Divertimenti tristi di Enrico de Zordo appartiene a quel genere di libri che si comprano per se stessi, più che per farne dono.
L' “oggetto libro” che “Edizioni alphabeta” commercializza incellophanato, chiede al lettore di essere spacchettato nel solitario agio di casa propria, per familiarizzare con la forma (letteraria) e il contenuto (ameno, crudo, urticante). Le risposte dell’autore – antidivo sincero, ma allo stesso tempo sornione – offrono un assaggio di questa lettura da centellinare.
Penso che a chi scrive siano date solo due possibilità: coprirsi con la finzione o spogliarsi per la verità. Quanto svelano di lei i suoi Divertimenti tristi?
Molto, temo; ma contro la mia volontà. La letteratura che mi interessa è impersonale. Gadda diceva che i pronomi di persona sono i pidocchi del pensiero: aveva in mente soprattutto l'io, “il più lurido dei pronomi”; ma non sottovaluterei il noi, molto insidioso. “Quando il pensiero ha i pidocchi, si gratta come tutti quelli che hanno i pidocchi”: lo faccio anch'io, prima di mettermi a scrivere. Ogni tanto l'operazione riesce, a volte no. I pronomi personali, una volta cacciati via, ritornano subito tra i capelli del pensiero, creando prurito e casini.
In “Stare al barlume” scrive: “Nessuna simpatia per l'ingordigia dello Stato nazione, nessuna per i veleni delle minoranze”. Crede che si possa parlare di Alto Adige oltre la questione altoatesina?
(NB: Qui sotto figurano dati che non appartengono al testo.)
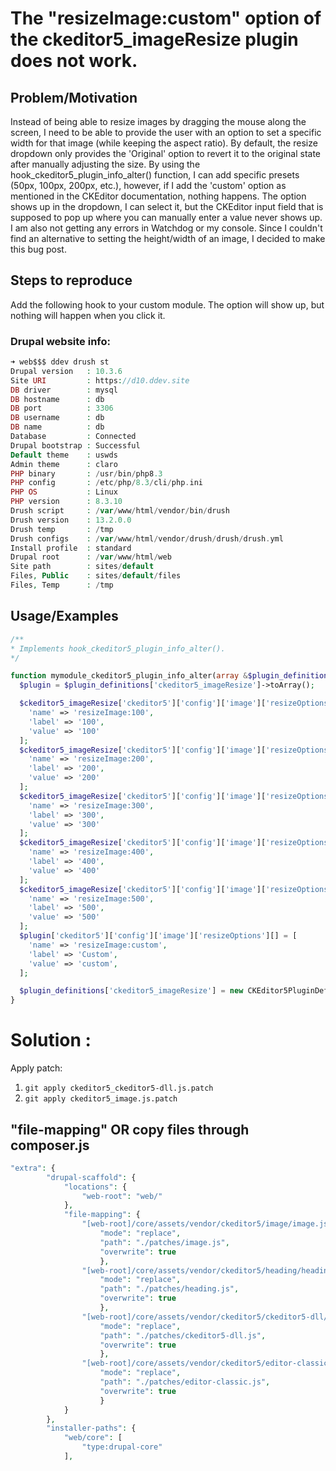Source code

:# The "resizeImage:custom" option of the ckeditor5_imageResize plugin does not work.
## Problem/Motivation
Instead of being able to resize images by dragging the mouse along the screen, I need to be able to provide the user with an option to set a specific width for that image (while keeping the aspect ratio). By default, the resize dropdown only provides the 'Original' option to revert it to the original state after manually adjusting the size. By using the hook_ckeditor5_plugin_info_alter() function, I can add specific presets (50px, 100px, 200px, etc.), however, if I add the 'custom' option as mentioned in the CKEditor documentation, nothing happens. The option shows up in the dropdown, I can select it, but the CKEditor input field that is supposed to pop up where you can manually enter a value never shows up. I am also not getting any errors in Watchdog or my console. Since I couldn't find an alternative to setting the height/width of an image, I decided to make this bug post.
## Steps to reproduce
Add the following hook to your custom module. The option will show up, but nothing will happen when you click it.

### Drupal website info:
```php
➜ web$$$ ddev drush st
Drupal version   : 10.3.6                                     
Site URI         : https://d10.ddev.site                      
DB driver        : mysql                                      
DB hostname      : db                                         
DB port          : 3306                                       
DB username      : db                                         
DB name          : db                                         
Database         : Connected                                  
Drupal bootstrap : Successful                                 
Default theme    : uswds                                 
Admin theme      : claro                                      
PHP binary       : /usr/bin/php8.3                            
PHP config       : /etc/php/8.3/cli/php.ini                   
PHP OS           : Linux                                      
PHP version      : 8.3.10                                     
Drush script     : /var/www/html/vendor/bin/drush             
Drush version    : 13.2.0.0                                   
Drush temp       : /tmp                                       
Drush configs    : /var/www/html/vendor/drush/drush/drush.yml 
Install profile  : standard                                   
Drupal root      : /var/www/html/web                          
Site path        : sites/default                              
Files, Public    : sites/default/files                        
Files, Temp      : /tmp
```

## Usage/Examples

```php
/**
* Implements hook_ckeditor5_plugin_info_alter().
*/

function mymodule_ckeditor5_plugin_info_alter(array &$plugin_definitions) {
  $plugin = $plugin_definitions['ckeditor5_imageResize']->toArray();

  $ckeditor5_imageResize['ckeditor5']['config']['image']['resizeOptions'][] = [
    'name' => 'resizeImage:100',
    'label' => '100',
    'value' => '100'
  ];
  $ckeditor5_imageResize['ckeditor5']['config']['image']['resizeOptions'][] = [
    'name' => 'resizeImage:200',
    'label' => '200',
    'value' => '200'
  ];
  $ckeditor5_imageResize['ckeditor5']['config']['image']['resizeOptions'][] = [
    'name' => 'resizeImage:300',
    'label' => '300',
    'value' => '300'
  ];
  $ckeditor5_imageResize['ckeditor5']['config']['image']['resizeOptions'][] = [
    'name' => 'resizeImage:400',
    'label' => '400',
    'value' => '400'
  ];
  $ckeditor5_imageResize['ckeditor5']['config']['image']['resizeOptions'][] = [
    'name' => 'resizeImage:500',
    'label' => '500',
    'value' => '500'
  ];
  $plugin['ckeditor5']['config']['image']['resizeOptions'][] = [
    'name' => 'resizeImage:custom',
    'label' => 'Custom',
    'value' => 'custom',
  ];

  $plugin_definitions['ckeditor5_imageResize'] = new CKEditor5PluginDefinition($plugin);
}
```

# Solution : 

Apply patch: 
1. ```git apply ckeditor5_ckeditor5-dll.js.patch```
2. ```git apply ckeditor5_image.js.patch```

## "file-mapping" OR copy files through composer.js
```php
"extra": {
        "drupal-scaffold": {
            "locations": {
                "web-root": "web/"
            },
            "file-mapping": {
                "[web-root]/core/assets/vendor/ckeditor5/image/image.js": {
                    "mode": "replace",
                    "path": "./patches/image.js",
                    "overwrite": true
                    },
                "[web-root]/core/assets/vendor/ckeditor5/heading/heading.js": {
                    "mode": "replace",
                    "path": "./patches/heading.js",
                    "overwrite": true
                    },
                "[web-root]/core/assets/vendor/ckeditor5/ckeditor5-dll/ckeditor5-dll.js": {
                    "mode": "replace",
                    "path": "./patches/ckeditor5-dll.js",
                    "overwrite": true
                    },
                "[web-root]/core/assets/vendor/ckeditor5/editor-classic/editor-classic.js": {
                    "mode": "replace",
                    "path": "./patches/editor-classic.js",
                    "overwrite": true
                    }
            }
        },
        "installer-paths": {
            "web/core": [
                "type:drupal-core"
            ],
```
Sì, è possibile: la letteratura può raccontare quasi tutto perché non conta quasi nulla. Ma occorre essere realisti: il repertorio di immagini generato dal “grande racconto della separazione etnica” è inesauribile e seducente, per cui i titoli più probabili dei prossimi anni sono Convivenza liquida e Il disagio di Dracula nel mercato delle piaghe finte. Se poi, oltre a quelli che ci sono già, arriveranno libri in grado di aggiungere nuove figure all'immaginario locale, saranno accolti dall'applauso sincero di cinquanta lettori entusiasti.
Gli scaffali dedicati alla letteratura altoatesina di lingua italiana si mostrano semideserti. Ogni nuovo titolo è pressoché fondamentale. Sente una qualche responsabilità? Vive consapevolmente questo ruolo?
No, ci si sente responsabili se si deve rispondere degli effetti di qualcosa e Divertimenti tristi è un congegno improduttivo votato all'inutilità, alla lentezza e alla bellezza sobria delle cose inutili e lente. Potrei anche dire che avendolo scritto mi sento responsabile, ma dovrei aggiungere che mi sento più responsabile quando giro in bicicletta in un paese disabitato. In quei casi rischio di spaventare un gatto che attraversa la strada, mentre con il mio libro non sono in grado di farlo. Ecco, forse la definizione migliore di Divertimenti tristi è questa: è un libro che non spaventa i gatti, con qualche errore e un po' di poesia. [M.S.]